That was the challenge met by Arthur Ashkin ’47, who won the Nobel Prize in Physics on October 2, 2018, for his groundbreaking research in laser physics over the course of more than 50 years. Specifically, Ashkin was recognized for figuring out how to harness the power of light to trap and study microscopic objects. Ashkin’s invention of optical tweezers enabled scientists to grasp “particles, atoms, viruses and other living cells with their laser beam fingers,” creating ways to observe and control the machinery of life, wrote the Royal Swedish Academy of Sciences.
On September 21, 2020, Ashkin died at his home in Rumson, N.J., where he had worked on various projects until his passing. He held 47 patents and was inducted into the National Inventors Hall of Fame in 2013.
“I was interested in science since I was a kid,” Ashkin said when his Nobel Prize was announced. “So I tell my wife that’s the only thing that I’m really good at.”
Ashkin was born on September 2, 1922, in Brooklyn, N.Y., one of four children; his older brother, Julius ’40, GSAS’44, also became a physicist and played an important role in the Manhattan Project, the secret e ort during WWII to develop the atomic bomb. After graduating from James Madison H.S., Ashkin followed Julius to the College and worked in the Columbia Radiation Laboratory on magnetrons, which produced microwaves and were a precursor to the laser. He joined Bell Labs after obtaining a Ph.D. from Cornell in 1952 and worked there until his retirement in 1992. He led the lab’s laser science department 1963–87, and it was there that he developed his optical tweezers.

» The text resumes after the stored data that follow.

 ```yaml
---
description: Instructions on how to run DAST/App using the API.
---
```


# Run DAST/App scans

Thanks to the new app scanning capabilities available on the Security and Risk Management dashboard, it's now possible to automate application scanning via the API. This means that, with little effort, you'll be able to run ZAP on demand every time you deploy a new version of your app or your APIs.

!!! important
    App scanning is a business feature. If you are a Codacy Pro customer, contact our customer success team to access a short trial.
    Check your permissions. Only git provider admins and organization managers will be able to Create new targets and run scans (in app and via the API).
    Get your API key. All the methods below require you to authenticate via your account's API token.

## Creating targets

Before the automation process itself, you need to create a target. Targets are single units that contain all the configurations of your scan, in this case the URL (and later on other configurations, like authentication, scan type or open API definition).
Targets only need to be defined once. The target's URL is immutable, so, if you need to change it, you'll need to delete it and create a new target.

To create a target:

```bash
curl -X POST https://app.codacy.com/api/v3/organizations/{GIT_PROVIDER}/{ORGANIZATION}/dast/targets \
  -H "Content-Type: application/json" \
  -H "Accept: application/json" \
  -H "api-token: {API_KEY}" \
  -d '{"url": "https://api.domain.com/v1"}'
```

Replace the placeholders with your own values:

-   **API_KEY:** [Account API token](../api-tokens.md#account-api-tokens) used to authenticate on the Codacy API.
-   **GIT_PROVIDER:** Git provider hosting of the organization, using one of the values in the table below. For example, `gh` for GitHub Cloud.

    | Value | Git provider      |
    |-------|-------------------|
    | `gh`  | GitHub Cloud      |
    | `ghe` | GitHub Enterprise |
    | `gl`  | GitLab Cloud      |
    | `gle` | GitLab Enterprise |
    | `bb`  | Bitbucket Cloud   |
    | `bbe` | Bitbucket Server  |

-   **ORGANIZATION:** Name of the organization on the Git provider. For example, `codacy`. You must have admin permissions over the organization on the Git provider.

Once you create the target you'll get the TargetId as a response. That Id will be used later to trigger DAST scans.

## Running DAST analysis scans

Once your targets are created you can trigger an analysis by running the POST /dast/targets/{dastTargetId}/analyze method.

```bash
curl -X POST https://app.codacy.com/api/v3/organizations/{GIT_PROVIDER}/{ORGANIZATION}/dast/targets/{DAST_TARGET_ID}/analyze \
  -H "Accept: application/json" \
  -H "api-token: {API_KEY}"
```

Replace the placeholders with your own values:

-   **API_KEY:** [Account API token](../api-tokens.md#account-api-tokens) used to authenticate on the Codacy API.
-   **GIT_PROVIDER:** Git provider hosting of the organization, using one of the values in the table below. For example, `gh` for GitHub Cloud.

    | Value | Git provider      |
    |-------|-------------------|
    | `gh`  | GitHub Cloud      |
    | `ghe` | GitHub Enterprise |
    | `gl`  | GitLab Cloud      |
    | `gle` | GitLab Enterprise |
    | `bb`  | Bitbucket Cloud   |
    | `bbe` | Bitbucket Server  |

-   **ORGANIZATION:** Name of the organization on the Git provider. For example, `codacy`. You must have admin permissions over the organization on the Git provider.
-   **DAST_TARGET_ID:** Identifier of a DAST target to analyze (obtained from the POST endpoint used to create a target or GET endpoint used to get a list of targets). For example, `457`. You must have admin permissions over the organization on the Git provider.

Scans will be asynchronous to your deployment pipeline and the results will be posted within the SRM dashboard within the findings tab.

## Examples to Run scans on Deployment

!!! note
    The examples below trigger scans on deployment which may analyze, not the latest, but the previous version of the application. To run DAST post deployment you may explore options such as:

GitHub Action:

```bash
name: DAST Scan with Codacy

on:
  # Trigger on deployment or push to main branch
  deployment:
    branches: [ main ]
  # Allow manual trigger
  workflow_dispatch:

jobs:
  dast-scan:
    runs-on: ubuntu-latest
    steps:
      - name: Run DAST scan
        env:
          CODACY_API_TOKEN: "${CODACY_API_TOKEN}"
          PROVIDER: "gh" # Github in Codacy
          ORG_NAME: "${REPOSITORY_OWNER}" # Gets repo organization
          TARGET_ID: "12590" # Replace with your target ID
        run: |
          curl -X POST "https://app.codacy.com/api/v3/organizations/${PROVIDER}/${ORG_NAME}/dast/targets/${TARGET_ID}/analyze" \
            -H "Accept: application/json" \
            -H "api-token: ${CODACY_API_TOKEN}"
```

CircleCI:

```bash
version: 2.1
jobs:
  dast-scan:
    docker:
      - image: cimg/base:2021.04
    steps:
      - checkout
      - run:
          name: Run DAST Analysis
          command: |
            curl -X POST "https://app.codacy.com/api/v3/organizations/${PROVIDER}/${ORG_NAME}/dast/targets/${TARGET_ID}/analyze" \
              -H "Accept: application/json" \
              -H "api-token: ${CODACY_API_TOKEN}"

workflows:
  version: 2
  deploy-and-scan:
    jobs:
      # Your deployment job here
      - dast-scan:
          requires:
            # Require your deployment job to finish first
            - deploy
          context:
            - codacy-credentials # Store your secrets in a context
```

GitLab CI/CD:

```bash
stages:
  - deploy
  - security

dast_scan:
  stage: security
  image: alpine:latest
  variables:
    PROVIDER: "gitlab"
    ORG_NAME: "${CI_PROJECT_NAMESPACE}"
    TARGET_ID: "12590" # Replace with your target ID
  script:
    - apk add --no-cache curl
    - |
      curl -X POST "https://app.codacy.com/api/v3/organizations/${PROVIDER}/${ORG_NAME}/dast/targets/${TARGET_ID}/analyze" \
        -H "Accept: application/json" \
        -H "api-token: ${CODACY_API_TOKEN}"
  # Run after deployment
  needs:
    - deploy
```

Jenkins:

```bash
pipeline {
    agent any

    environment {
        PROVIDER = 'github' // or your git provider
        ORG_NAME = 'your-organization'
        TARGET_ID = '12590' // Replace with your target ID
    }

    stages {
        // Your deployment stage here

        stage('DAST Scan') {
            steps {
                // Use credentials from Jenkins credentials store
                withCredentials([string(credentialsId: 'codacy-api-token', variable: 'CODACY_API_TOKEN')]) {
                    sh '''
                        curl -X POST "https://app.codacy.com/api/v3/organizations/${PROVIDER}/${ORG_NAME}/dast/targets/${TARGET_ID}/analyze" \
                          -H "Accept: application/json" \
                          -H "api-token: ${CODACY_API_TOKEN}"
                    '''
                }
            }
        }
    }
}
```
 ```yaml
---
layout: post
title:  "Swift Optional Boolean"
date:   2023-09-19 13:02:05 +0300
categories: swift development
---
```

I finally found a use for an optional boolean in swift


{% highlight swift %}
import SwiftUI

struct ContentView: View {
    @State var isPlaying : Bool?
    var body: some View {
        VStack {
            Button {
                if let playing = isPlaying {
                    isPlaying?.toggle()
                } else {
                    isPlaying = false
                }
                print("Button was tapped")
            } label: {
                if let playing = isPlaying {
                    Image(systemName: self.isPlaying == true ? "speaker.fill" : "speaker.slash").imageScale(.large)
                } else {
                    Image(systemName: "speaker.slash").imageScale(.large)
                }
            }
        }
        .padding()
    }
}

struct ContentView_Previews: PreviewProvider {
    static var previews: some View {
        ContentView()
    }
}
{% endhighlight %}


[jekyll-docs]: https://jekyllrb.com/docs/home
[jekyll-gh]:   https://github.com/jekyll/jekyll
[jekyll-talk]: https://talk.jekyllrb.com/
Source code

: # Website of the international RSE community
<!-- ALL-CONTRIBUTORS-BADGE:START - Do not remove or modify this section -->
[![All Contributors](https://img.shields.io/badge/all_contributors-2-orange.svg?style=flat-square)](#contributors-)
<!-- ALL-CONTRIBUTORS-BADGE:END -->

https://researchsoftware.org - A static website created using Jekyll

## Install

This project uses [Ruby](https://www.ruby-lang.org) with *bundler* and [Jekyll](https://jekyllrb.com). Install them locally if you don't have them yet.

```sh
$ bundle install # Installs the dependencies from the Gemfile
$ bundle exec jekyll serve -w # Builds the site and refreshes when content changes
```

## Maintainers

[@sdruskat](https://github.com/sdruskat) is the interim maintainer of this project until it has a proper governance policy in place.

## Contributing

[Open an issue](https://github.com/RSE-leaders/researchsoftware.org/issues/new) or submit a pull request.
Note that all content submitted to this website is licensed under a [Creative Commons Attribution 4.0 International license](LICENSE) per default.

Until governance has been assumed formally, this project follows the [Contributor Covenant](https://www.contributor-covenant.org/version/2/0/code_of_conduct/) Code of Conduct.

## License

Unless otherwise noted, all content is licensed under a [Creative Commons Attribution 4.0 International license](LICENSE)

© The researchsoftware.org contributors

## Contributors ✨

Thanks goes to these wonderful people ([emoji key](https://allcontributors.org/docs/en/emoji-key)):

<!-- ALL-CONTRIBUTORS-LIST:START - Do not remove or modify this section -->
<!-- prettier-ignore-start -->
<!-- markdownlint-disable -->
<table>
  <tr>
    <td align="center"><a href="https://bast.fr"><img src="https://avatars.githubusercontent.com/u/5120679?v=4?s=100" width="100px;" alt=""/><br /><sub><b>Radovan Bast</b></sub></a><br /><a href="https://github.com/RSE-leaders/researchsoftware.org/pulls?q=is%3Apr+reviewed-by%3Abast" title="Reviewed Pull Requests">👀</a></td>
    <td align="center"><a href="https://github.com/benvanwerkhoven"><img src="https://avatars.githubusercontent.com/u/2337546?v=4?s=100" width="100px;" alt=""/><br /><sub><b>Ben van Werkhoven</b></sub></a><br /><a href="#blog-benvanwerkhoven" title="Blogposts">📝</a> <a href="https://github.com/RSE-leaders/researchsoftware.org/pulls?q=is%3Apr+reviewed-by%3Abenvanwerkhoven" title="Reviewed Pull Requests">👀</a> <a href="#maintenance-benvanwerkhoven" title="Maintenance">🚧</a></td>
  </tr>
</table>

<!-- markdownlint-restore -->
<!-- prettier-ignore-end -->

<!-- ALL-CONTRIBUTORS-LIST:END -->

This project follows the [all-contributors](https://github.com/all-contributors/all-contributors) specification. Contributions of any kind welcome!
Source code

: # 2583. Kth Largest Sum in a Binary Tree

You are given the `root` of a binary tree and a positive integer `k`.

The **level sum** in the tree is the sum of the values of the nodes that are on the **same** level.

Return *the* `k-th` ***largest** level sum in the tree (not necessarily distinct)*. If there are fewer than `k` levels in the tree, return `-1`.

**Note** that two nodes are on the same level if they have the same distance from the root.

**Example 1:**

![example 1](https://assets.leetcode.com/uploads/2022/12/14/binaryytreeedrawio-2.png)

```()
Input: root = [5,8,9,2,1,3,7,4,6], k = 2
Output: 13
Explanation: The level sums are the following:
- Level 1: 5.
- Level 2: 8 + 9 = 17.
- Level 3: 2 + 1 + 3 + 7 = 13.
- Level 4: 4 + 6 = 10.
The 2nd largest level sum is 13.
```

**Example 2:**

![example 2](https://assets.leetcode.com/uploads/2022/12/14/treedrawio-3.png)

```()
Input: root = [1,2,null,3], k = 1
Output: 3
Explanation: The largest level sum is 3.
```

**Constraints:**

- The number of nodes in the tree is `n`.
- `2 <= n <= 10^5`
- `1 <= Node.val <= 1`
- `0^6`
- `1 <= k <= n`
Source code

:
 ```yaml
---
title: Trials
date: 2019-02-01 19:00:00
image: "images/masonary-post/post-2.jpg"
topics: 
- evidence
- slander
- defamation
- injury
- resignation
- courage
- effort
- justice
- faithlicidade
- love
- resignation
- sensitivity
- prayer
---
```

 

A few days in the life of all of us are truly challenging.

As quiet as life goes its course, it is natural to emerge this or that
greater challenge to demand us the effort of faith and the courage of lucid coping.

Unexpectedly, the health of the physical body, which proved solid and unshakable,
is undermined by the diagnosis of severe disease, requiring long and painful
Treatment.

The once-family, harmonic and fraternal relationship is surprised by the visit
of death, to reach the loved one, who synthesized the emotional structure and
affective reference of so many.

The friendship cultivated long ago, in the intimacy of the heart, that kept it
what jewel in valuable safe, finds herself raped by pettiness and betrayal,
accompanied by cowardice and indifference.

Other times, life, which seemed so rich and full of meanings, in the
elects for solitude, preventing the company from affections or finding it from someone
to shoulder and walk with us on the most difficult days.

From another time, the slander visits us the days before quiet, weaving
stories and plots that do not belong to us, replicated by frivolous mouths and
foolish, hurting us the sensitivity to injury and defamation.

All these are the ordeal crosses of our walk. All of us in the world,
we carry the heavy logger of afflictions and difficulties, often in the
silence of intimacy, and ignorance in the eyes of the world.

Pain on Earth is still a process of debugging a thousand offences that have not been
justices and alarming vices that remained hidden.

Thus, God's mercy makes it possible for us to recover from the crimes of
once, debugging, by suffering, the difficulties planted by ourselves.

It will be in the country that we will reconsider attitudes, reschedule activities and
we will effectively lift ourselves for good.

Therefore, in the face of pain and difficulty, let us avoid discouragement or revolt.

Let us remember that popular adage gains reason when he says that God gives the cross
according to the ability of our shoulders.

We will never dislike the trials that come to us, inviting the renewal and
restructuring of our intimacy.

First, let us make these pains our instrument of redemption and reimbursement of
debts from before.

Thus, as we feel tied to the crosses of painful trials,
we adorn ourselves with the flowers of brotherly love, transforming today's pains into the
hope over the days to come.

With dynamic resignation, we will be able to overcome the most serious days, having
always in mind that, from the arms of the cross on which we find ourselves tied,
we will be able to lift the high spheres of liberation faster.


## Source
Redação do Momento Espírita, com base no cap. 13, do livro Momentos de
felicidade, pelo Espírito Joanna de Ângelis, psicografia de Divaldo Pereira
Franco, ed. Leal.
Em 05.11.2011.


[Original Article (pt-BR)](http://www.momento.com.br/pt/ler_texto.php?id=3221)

Ashkin, who had been interested in the subject of light pressure since childhood, created his optical tweezers by shining a laser through a tiny magnifying lens, which creates a focal point for the laser. Particles are drawn in and trapped there, unable to move. Trapping biological material proved to have groundbreaking practical applications in research and in understanding the behavior of the basic building blocks of life, like DNA. Today, optical tweezers are widely manufactured and sold to researchers.
Ashkin was awarded one-half of the 2018 physics prize, sharing it with Gérard Mourou of France and Donna Strickland of Canada. At 96, he was the oldest recipient of a Nobel Prize at the time; the next year, John B. Goodenough received the Nobel Prize in Chemistry at 97. Ashkin is survived by his wife, Aline, a former high school chemistry professor; sons, Daniel and Michael; daughter, Judith; five grandchildren; and two great-grandchildren.